Coffee production will be 3.8 million bags higher than consumption in 2013-14, the Winterthur, Switzerland-based coffee unit of commodities trader ED&F Man Holdings Ltd. said in a report today. That follows a surplus of 8.2 million bags this year. Volcafe estimates that supply beat demand by 200,000 bags in 2011-12, which it deems a balanced market. A bag of coffee usually weighs 60 kilograms (132 pounds).
Arabica coffee futures on ICE Futures U.S. in New York fell 19 percent in 2013 and are heading for a third year of declines, the longest slump since 1993. Brazil, the world’s largest coffee producer, will harvest 57.2 million bags in 2013-14 compared with 56.8 million bags in 2012-13 and 48 million bags a year earlier, Volcafe estimates.
“Arabica is moving into the second season of surplus, with the prospect of a third to come,” Volcafe said in the report. “Robusta, on the scale of things, is still balanced.”
The 2013-14 excess supplies of arabica coffee will amount to 3 million bags, the robusta surplus will be 800,000 bags, the trader estimates.
Robusta beans fell 7.5 percent on NYSE Liffe in London this year after rising 6.3 percent last year. The price difference between the two varieties fell to 36 cents a pound from an all-time high of $1.89 in May 2011.
Consumption of arabica coffee, the type favored for specialty drinks such as those made by Starbucks Corp. (SBUX), will rise by 4 percent in 2013-14 after growing 1 percent in the current season and falling 5 percent in 2011-12, data from the trader showed. Demand for robusta beans, used to make instant coffee, will rise 3 percent after jumping 6 percent this year and 15 percent in 2011-12, Volcafe estimates.
While frost in Brazil’s Parana state cut 500,000 bags of production potential for the 2014-15 crop, the country could still harvest more than 60 million bags, according to the report.
“New productive tissue in the main coffee areas was very good, as observed in our last field survey,” Volcafe said. “The July frost in Parana has reduced some productive potential, and there is a whole flowering season to get through, but the odds of a record 2014-15 Brazil crop are good.”
Farmers in Vietnam, the world’s top producer of the robusta variety, will reap a record 30 million bags in 2013-14, Volcafe estimates. That’s up from 26 million bags in 2012-13.
“Rainfall has been above average, and the usual exceptional husbandry and inputs have been applied,” Volcafe said. “Area is being renovated and is expanding. The price of robusta is trading well above cost of production.”
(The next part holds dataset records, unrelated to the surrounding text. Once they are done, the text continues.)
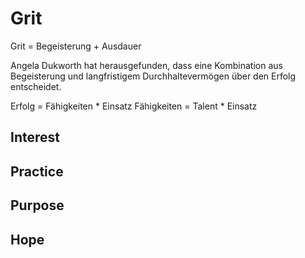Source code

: # Grit

Grit = Begeisterung + Ausdauer

Angela Dukworth hat herausgefunden, dass eine Kombination aus Begeisterung und langfristigem Durchhaltevermögen über den Erfolg entscheidet.

Erfolg = Fähigkeiten * Einsatz
Fähigkeiten = Talent * Einsatz

## Interest

## Practice

## Purpose

## Hope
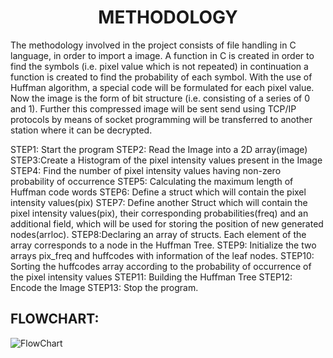 <H1 align="center"> METHODOLOGY </H1>

The methodology involved in the project consists of file handling in C language, in order to import a image. A function in C is created in order to find the symbols (i.e. pixel value which is not repeated) in continuation a function is created to find the probability of each symbol. With the use of Huffman algorithm, a special code will be formulated for each pixel value. Now the image is the form of bit structure (i.e. consisting of a series of 0 and 1). Further this compressed image will be sent send using TCP/IP protocols by means of socket programming will be transferred to another station where it can be decrypted.

STEP1: Start the program 
STEP2: Read the Image into a 2D array(image)
STEP3:Create a Histogram of the pixel intensity values present in the Image
STEP4: Find the number of pixel intensity values having non-zero probability of occurrence
STEP5: Calculating the maximum length of Huffman code words
STEP6: Define a struct which will contain the pixel intensity values(pix)
STEP7: Define another Struct which will contain the pixel intensity values(pix), their corresponding probabilities(freq) and an additional field, which will be used for storing the position of new generated nodes(arrloc).
STEP8:Declaring an array of structs. Each element of the array corresponds to a node in the Huffman Tree.
STEP9: Initialize the two arrays pix_freq and huffcodes with information of the leaf nodes.
STEP10: Sorting the huffcodes array according to the probability of occurrence of the pixel intensity values
STEP11: Building the Huffman Tree
STEP12: Encode the Image
STEP13: Stop the program. 

## FLOWCHART:
![FlowChart](https://1.bp.blogspot.com/-jGKQrIf3pF0/X7qdJaoPwQI/AAAAAAAAAIk/xn5H2eA5IekGgg98FK9dd_XCeh9T_MZpgCLcBGAsYHQ/s583/Screenshot%2B%2528369%2529.png)
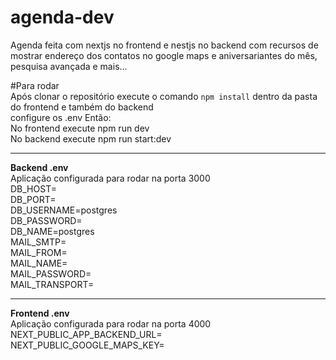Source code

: # agenda-dev
Agenda feita com nextjs no frontend e nestjs no backend com recursos de mostrar endereço dos contatos no google maps e aniversariantes do mês, pesquisa avançada e mais...

#Para rodar<br/>
Após clonar o repositório execute o comando <code>npm install</code> dentro da pasta do frontend e também do backend<br/>
configure os .env 
Então:<br/>
 No frontend execute npm run dev<br/>
 No backend execute npm run start:dev<br/>


<hr/>
<strong>Backend .env</strong> <br/>
Aplicação configurada para rodar na porta 3000 <br/>
DB_HOST= <br/>
DB_PORT= <br/>
DB_USERNAME=postgres<br/>
DB_PASSWORD= <br/>
DB_NAME=postgres<br/>
MAIL_SMTP=<br/>
MAIL_FROM= <br/>
MAIL_NAME= <br/>
MAIL_PASSWORD= <br/>
MAIL_TRANSPORT=  <br/>
<hr/>
<strong>Frontend .env</strong><br/>
Aplicação configurada para rodar na porta 4000 <br/>
NEXT_PUBLIC_APP_BACKEND_URL= <br/>
NEXT_PUBLIC_GOOGLE_MAPS_KEY=  <br/>
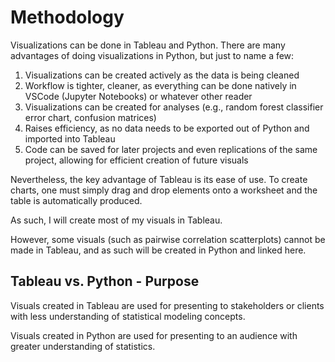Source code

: # Methodology

Visualizations can be done in Tableau and Python. There are many advantages of doing visualizations in Python, but just to name a few:

1. Visualizations can be created actively as the data is being cleaned
2. Workflow is tighter, cleaner, as everything can be done natively in VSCode (Jupyter Notebooks) or whatever other reader
3. Visualizations can be created for analyses (e.g., random forest classifier error chart, confusion matrices)
4. Raises efficiency, as no data needs to be exported out of Python and imported into Tableau
5. Code can be saved for later projects and even replications of the same project, allowing for efficient creation of future visuals

Nevertheless, the key advantage of Tableau is its ease of use. To create charts, one must simply drag and drop elements onto a worksheet and the table is automatically produced.

As such, I will create most of my visuals in Tableau.

However, some visuals (such as pairwise correlation scatterplots) cannot be made in Tableau, and as such will be created in Python and linked here.

## Tableau vs. Python - Purpose

Visuals created in Tableau are used for presenting to stakeholders or clients with less understanding of statistical modeling concepts.

Visuals created in Python are used for presenting to an audience with greater understanding of statistics.
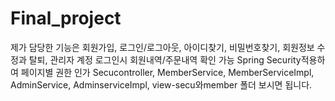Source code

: # Final_project
제가 담당한 기능은 회원가입, 로그인/로그아웃, 아이디찾기, 비밀번호찾기, 회원정보 수정과 탈퇴, 관리자 계정 로그인시 회원내역/주문내역 확인 가능
Spring Security적용하여 페이지별 권한 인가 
Secucontroller, MemberService, MemberServiceImpl, AdminService, AdminserviceImpl, view-secu와member 폴더 보시면 됩니다.
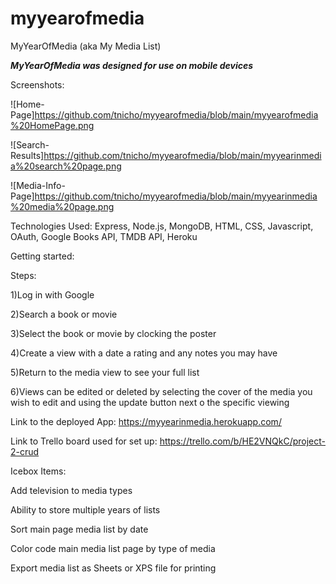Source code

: # myyearofmedia

MyYearOfMedia (aka My Media List)

***MyYearOfMedia was designed for use on mobile devices***

Screenshots:

![Home-Page]https://github.com/tnicho/myyearofmedia/blob/main/myyearofmedia%20HomePage.png

![Search-Results]https://github.com/tnicho/myyearofmedia/blob/main/myyearinmedia%20search%20page.png

![Media-Info-Page]https://github.com/tnicho/myyearofmedia/blob/main/myyearinmedia%20media%20page.png

Technologies Used: Express, Node.js, MongoDB, HTML, CSS, Javascript, OAuth, Google Books API, TMDB API, Heroku

Getting started:

Steps:

1)Log in with Google

2)Search a book or movie

3)Select the book or movie by clocking the poster

4)Create a view with a date a rating and any notes you may have

5)Return to the media view to see your full list

6)Views can be edited or deleted by selecting the cover of the media you wish to edit 
    and using the update button next o the specific viewing
    
Link to the deployed App: https://myyearinmedia.herokuapp.com/

Link to Trello board used for set up: https://trello.com/b/HE2VNQkC/project-2-crud

Icebox Items:

Add television to media types

Ability to store multiple years of lists

Sort main page media list by date

Color code main media list page by type of media 

Export media list as Sheets or XPS file for printing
In Indonesia, the third-biggest robusta grower, production for the 2013-14 season is estimated at 10.5 million bags, down about 12 percent from a year earlier, according to the report. Output in Colombia, the second-biggest arabica producer, will rise 1 million bags to 9.5 million bags in the period.
Strong monsoon rainfall in India will cut production to 5.3 million bags in 2013-14 from 5.7 million bags a year earlier, the trader estimates. Excess moisture has “negatively affected” both the arabica and the robusta crops.